On April 28 the Polish Interior Ministry informed the Russian embassy in Warsaw that entry to the country would be denied to the motorcyclists. This means the bikers will have to find an alternative route.

The idea of riding from Moscow to Berlin in a large procession came to the bikers after hearing the story of veteran NadezhdaKirillova, a Soviet reconnaissance scout who participated in World War Two on her motorcycle. Zaldostanov noted that the Night Wolves had dedicated their ride to her and other veterans.

However, many European countries were not particularly fond of the Russian bikers' patriotic display, perhaps because their leader is famous for his personal friendship with Vladimir Putin and his harsh anti-Western statements.

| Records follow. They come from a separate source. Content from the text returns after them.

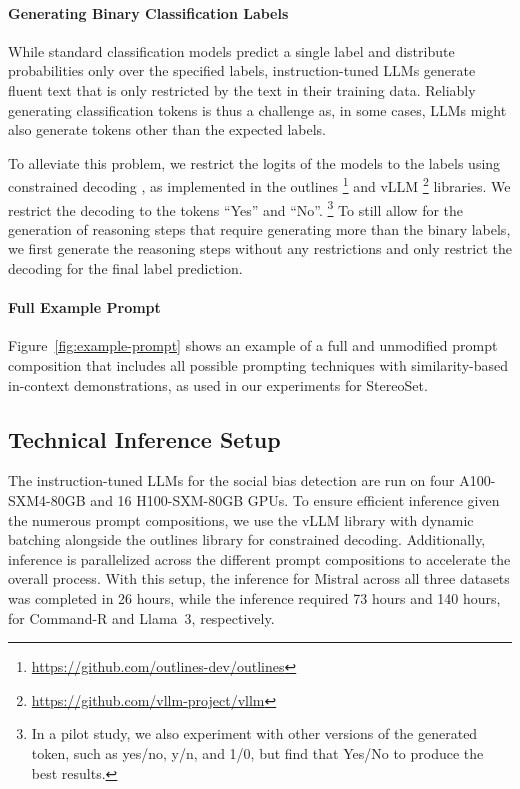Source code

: \paragraph{Generating Binary Classification Labels}
While standard classification models predict a single label and distribute probabilities only over the specified labels, instruction-tuned LLMs generate fluent text that is only restricted by the text in their training data. Reliably generating classification tokens is thus a challenge as, in some cases, LLMs might also generate tokens other than the expected labels.

To alleviate this problem, we restrict the logits of the models to the labels using constrained decoding \cite{beck2024}, as implemented in the outlines%
\footnote{\url{https://github.com/outlines-dev/outlines}}
and vLLM%
\footnote{\url{https://github.com/vllm-project/vllm}}
libraries. We restrict the decoding to the tokens ``Yes'' and ``No''.%
\footnote{In a pilot study, we also experiment with other versions of the generated token, such as yes/no, y/n, and 1/0, but find that Yes/No to produce the best results.}
To still allow for the generation of reasoning steps that require generating more than the binary labels, we first generate the reasoning steps without any restrictions and only restrict the decoding for the final label prediction.


\paragraph{Full Example Prompt}
Figure~\ref{fig:example-prompt} shows an example of a full and unmodified prompt composition that includes all possible prompting techniques with similarity-based in-context demonstrations, as used in our experiments for StereoSet.



\subsection{Technical Inference Setup}
The instruction-tuned LLMs for the social bias detection are run on four A100-SXM4-80GB and 16 H100-SXM-80GB GPUs. To ensure efficient inference given the numerous prompt compositions, we use the vLLM library with dynamic batching alongside the outlines library for constrained decoding. Additionally, inference is parallelized across the different prompt compositions to accelerate the overall process. With this setup, the inference for Mistral across all three datasets was completed in 26 hours, while the inference required 73 hours and 140 hours, for Command-R and Llama~3, respectively.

Poland and Germany thought the 2015 ride was an act of aggression and did not allow several participants of the "motor march" onto their territory, annulling their visas. In the end far from all the Night Wolves made it to Berlin.

A second attempt

According to Bobrovsky, the objective of the "motor march" is to commemorate the Soviet soldiers. If the bikers make it to their destination, they will ride through Berlin with a victory banner and will lay flowers on the Soviet War Memorial in Treptower Park.

"This is respect for our common history, which cannot be forgotten and rewritten," explains Bobrovsky, who is convinced that ordinary Europeans, unlike their governments, support the act. "Russian soldiers liberated Europe from Nazism and sensible people remember this."

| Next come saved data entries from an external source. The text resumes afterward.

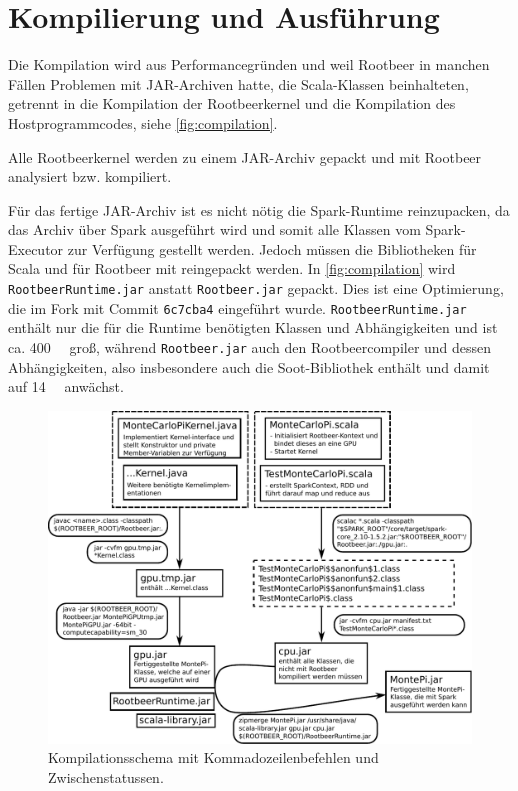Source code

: \section{Kompilierung und Ausführung}
\label{sct:compilation}

Die Kompilation wird aus Performancegründen und weil Rootbeer in manchen Fällen Problemen mit JAR-Archiven hatte, die Scala-Klassen beinhalteten, getrennt in die Kompilation der Rootbeerkernel und die Kompilation des Hostprogrammcodes, siehe \autoref{fig:compilation}.

Alle Rootbeerkernel werden zu einem JAR-Archiv gepackt und mit Rootbeer analysiert bzw. kompiliert.

Für das fertige JAR-Archiv ist es nicht nötig die Spark-Runtime reinzupacken, da das Archiv über Spark ausgeführt wird und somit alle Klassen vom Spark-Executor zur Verfügung gestellt werden.
Jedoch müssen die Bibliotheken für Scala und für Rootbeer mit reingepackt werden.
In \autoref{fig:compilation} wird \lstinline!RootbeerRuntime.jar! anstatt \lstinline!Rootbeer.jar! gepackt.
Dies ist eine Optimierung, die im Fork \cite{ownrootbeerfork} mit Commit \lstinline!6c7cba4! eingeführt wurde.
\lstinline!RootbeerRuntime.jar! enthält nur die für die Runtime benötigten Klassen und Abhängigkeiten und ist ca. \SI{400}{\kilo\byte} groß, während \lstinline!Rootbeer.jar! auch den Rootbeercompiler und dessen Abhängigkeiten, also insbesondere auch die Soot-Bibliothek enthält und damit auf \SI{14}{\mega\byte} anwächst.\\

\begin{figure}[H]
    \centering
    \begin{minipage}{\linewidth}
        \includegraphics[width=\linewidth]{compile-structure-deu-new.pdf}
    \end{minipage}
    \caption{Kompilationsschema mit Kommadozeilenbefehlen und Zwischenstatussen.}
    \label{fig:compilation}
\end{figure}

The Night Wolves intend to hold these "motor marches" every year and increase the number of participants. This year the ride expects the participation of friendly bikers from Poland, Slovakia, the Czech Republic and Germany.

Zaldostanov thinks that there will be almost 300 motorcycles in the procession, which is significantly more than the several dozen people who reached Berlin last year.

A contradictory act

The organizers emphasize the memorial nature of the ride, but Russian political analysts believe that it is also designed to provoke people.

"Sure, there is a provocative element in the ride," says Alexei Mukhin, general director of the pro-Kremlin Center for Political Information. "This is a sort of message for Germany and Europe."

In Mukhin's opinion, the Night Wolves want to remind Germany and other European countries "who actually defeated Nazism," thus trying to win over the public.

"Perhaps, by remembering their common history with Russia, Germany and Europe will adopt a more independent policy and not be directed by the U.S.," he said.

Valery Solovei, a professor at the Moscow State Institute of International Relationsand a political analyst, also believes the motor ride to Berlin is a provocation, but without any political meaning. In his opinion, the ride by bikers famous for their anti-Western rhetoric could have a negative impact on relations between Russia and Europe.

"This act's only aim is to irritate the Western countries. This is a provocation without any political subtext, a move that, in my opinion, is absolutely meaningless," Solovei summed up.